An algorithm based on Chebyshev polynomials effects lossy compression of time-series data or other one-dimensional data streams (e.g., spectral data) that are arranged in blocks for sequential transmission. The algorithm was developed for use in transmitting data from spacecraft scientific instruments to Earth stations. In spite of its lossy nature, the algorithm preserves the information needed for scientific analysis. The algorithm is computationally simple, yet compresses data streams by factors much greater than two. The algorithm is not restricted to spacecraft or scientific uses: it is applicable to time-series data in general. The algorithm can also be applied to general multidimensional data that have been converted to time-series data, a typical example being image data acquired by raster scanning. However, unlike most prior image-data-compression algorithms, this algorithm neither depends on nor exploits the two-dimensional spatial correlations that are generally present in images.
In order to understand the essence of this compression algorithm, it is necessary to understand that the net effect of this algorithm and the associated decompression algorithm is to approximate the original stream of data as a sequence of finite series of Chebyshev polynomials. For the purpose of this algorithm, a block of data or interval of time for which a Chebyshev polynomial series is fitted to the original data is denoted a fitting interval. Chebyshev approximation has two properties that make it particularly effective for compressing serial data streams with minimal loss of scientific information: The errors associated with a Chebyshev approximation are nearly uniformly distributed over the fitting interval (this is known in the art as the “equal error property”); and the maximum deviations of the fitted Chebyshev polynomial from the original data have the smallest possible values (this is known in the art as the “min-max property”).
The algorithm performs the same sequence of calculations on each successive data block (see figure). For each block, the first step is a calculation of a Chebyshev transform; that is, a matrix of coefficients of a Chebyshev series. This involves calculation of linear combinations of data samples with the applicable Chebyshev coefficients. The Chebyshev coefficients are fixed and known, making it possible to reduce the computational burden by computing them in advance, storing them in lookup tables, and retrieving them from the lookup tables as needed. In the next step, the matrix of coefficients is thresholded: only those coefficients larger than a threshold specified by the user are retained. The retained coefficients are then quantized to reduce their representations to no more than a number of bits specified by the user.
Next, there is generated a bit-control word, which is to be used during the subsequent decompression process to indicate the locations for insertion of the quantized retained coefficients and for insertion of place holders (zeroes) at locations of coefficients that are not retained. The bit-control word is then encoded by a lossless compression technique; this step can significantly increase the overall compression ratio without introducing additional loss. If there are more data blocks to be processed, then the process as described thus far is repeated for the next block. If there are no more blocks to be processed, the compressed data and their control words are transmitted.

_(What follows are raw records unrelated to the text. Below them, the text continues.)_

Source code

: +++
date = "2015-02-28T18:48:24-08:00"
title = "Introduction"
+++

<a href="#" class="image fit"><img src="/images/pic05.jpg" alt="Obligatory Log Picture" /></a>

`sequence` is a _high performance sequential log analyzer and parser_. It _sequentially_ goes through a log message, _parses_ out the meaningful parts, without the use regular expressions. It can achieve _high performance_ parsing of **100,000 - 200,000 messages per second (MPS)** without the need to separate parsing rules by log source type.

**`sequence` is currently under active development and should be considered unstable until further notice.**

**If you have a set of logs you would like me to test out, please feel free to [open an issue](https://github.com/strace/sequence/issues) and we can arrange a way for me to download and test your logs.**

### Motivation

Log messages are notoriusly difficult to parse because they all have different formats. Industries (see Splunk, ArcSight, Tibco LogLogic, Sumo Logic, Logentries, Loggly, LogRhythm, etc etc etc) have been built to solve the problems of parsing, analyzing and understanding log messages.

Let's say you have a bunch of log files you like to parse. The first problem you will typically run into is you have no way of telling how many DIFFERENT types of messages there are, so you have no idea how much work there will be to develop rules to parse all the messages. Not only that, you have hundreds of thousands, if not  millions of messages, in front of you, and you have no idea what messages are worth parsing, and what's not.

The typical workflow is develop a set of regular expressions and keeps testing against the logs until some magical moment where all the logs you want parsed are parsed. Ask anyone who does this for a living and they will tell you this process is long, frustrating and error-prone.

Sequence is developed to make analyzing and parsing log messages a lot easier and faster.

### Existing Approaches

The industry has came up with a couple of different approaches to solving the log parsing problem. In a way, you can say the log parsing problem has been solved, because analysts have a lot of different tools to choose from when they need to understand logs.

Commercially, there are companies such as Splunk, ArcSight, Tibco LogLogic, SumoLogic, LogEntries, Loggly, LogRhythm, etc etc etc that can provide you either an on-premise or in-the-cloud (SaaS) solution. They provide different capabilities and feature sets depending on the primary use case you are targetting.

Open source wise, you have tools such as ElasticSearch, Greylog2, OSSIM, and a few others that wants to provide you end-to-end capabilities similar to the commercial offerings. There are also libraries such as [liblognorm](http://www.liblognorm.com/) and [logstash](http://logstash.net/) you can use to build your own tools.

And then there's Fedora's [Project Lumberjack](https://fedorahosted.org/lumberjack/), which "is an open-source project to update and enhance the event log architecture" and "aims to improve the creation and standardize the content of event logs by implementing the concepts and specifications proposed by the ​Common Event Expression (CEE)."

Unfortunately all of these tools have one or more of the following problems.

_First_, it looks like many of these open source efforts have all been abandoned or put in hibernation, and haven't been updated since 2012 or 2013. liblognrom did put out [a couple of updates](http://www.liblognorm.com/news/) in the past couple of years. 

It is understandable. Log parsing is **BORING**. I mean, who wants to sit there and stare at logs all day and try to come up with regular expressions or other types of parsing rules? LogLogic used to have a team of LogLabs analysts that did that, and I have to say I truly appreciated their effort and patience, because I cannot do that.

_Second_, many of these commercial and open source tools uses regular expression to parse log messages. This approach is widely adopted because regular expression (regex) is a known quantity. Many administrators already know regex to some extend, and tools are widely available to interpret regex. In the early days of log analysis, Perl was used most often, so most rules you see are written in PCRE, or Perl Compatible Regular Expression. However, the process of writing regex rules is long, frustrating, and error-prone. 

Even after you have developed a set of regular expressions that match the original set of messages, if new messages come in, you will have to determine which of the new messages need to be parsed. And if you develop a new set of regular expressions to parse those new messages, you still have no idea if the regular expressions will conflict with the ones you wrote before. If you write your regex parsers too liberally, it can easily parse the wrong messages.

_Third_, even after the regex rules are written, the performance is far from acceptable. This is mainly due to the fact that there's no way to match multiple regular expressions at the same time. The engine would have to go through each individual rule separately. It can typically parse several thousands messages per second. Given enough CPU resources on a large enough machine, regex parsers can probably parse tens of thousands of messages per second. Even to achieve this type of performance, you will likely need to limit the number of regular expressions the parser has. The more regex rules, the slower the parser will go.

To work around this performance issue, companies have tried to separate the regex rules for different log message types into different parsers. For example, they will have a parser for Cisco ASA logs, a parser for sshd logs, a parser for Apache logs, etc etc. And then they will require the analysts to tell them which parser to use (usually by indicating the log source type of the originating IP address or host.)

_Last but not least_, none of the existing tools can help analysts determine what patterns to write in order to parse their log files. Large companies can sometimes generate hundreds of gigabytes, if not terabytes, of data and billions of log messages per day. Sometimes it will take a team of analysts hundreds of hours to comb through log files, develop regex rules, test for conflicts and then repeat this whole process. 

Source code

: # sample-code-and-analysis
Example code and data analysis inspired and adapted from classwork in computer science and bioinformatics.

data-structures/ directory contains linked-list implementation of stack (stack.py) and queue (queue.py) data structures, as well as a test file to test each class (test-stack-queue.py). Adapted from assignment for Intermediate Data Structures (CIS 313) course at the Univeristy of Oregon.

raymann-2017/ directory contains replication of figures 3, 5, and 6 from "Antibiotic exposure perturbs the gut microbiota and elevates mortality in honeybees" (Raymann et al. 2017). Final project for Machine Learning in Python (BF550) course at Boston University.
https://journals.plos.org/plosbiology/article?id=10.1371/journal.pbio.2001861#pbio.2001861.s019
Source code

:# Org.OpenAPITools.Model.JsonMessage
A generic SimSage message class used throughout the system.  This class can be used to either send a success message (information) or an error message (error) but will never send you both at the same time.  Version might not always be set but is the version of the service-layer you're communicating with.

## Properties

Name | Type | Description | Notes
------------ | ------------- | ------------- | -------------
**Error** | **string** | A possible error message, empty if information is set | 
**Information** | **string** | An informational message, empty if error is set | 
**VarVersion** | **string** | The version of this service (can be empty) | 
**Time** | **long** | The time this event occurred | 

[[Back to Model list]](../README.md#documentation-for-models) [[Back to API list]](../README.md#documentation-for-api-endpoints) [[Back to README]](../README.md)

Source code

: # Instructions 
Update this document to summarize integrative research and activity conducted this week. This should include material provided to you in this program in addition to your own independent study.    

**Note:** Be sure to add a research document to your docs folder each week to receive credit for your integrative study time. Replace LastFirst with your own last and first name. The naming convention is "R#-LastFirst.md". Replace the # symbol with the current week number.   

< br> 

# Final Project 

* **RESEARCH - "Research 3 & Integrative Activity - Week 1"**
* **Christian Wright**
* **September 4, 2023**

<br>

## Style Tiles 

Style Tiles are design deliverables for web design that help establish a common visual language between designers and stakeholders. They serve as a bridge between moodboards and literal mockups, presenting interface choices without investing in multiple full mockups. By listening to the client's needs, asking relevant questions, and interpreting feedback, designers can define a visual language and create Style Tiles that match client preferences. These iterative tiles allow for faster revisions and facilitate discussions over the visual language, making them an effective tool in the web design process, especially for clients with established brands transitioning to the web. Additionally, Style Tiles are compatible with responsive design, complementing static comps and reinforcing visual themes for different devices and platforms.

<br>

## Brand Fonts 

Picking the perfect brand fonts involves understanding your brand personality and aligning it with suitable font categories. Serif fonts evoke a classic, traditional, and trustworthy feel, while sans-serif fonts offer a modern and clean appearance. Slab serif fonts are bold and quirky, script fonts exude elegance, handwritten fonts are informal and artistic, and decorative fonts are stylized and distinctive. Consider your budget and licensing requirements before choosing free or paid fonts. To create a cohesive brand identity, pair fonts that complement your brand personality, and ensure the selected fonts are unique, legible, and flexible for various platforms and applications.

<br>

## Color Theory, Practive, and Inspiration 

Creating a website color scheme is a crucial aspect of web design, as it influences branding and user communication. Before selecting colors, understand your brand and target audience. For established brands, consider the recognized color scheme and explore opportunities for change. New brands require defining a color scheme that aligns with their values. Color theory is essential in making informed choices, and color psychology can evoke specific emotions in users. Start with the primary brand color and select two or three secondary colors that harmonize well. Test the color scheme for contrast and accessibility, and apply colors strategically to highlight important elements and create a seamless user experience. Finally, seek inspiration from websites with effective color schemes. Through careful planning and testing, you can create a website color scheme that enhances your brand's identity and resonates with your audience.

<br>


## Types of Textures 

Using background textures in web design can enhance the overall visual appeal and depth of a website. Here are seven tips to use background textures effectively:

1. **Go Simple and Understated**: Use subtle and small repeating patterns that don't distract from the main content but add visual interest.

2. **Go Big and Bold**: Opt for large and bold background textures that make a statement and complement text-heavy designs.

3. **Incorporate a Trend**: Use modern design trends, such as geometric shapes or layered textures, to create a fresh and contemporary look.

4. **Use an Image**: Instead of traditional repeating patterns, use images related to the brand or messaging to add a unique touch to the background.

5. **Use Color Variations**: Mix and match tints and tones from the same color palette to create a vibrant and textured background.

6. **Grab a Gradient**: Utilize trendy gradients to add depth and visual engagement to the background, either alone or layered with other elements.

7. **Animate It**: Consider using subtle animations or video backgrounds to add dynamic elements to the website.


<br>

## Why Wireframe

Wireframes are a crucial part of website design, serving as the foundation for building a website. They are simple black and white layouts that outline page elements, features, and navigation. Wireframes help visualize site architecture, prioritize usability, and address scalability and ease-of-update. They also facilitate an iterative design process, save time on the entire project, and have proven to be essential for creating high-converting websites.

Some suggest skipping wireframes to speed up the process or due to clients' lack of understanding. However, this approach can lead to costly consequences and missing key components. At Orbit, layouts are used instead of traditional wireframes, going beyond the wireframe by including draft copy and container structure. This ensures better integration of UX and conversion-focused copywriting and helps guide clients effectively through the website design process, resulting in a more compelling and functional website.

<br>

The results obtained by use of the algorithm depend partly on three parameters: the block size (the number of data samples in a block), the aforementioned threshold value, and the aforementioned number of quantization bits. By adjusting the values of these parameters for different types of data, one can obtain usefully large compression ratios with minimal errors. Higher threshold values always result in greater compression ratios at the expense of quality of reconstructed signals. In creasing numbers of quantization bits generally reduces compression ratios but yields reconstructed signals of higher quality. Increasing block sizes yields more-varied results; in general, larger compression ratios are associated with larger blocks because fewer block maxima and minima are stored.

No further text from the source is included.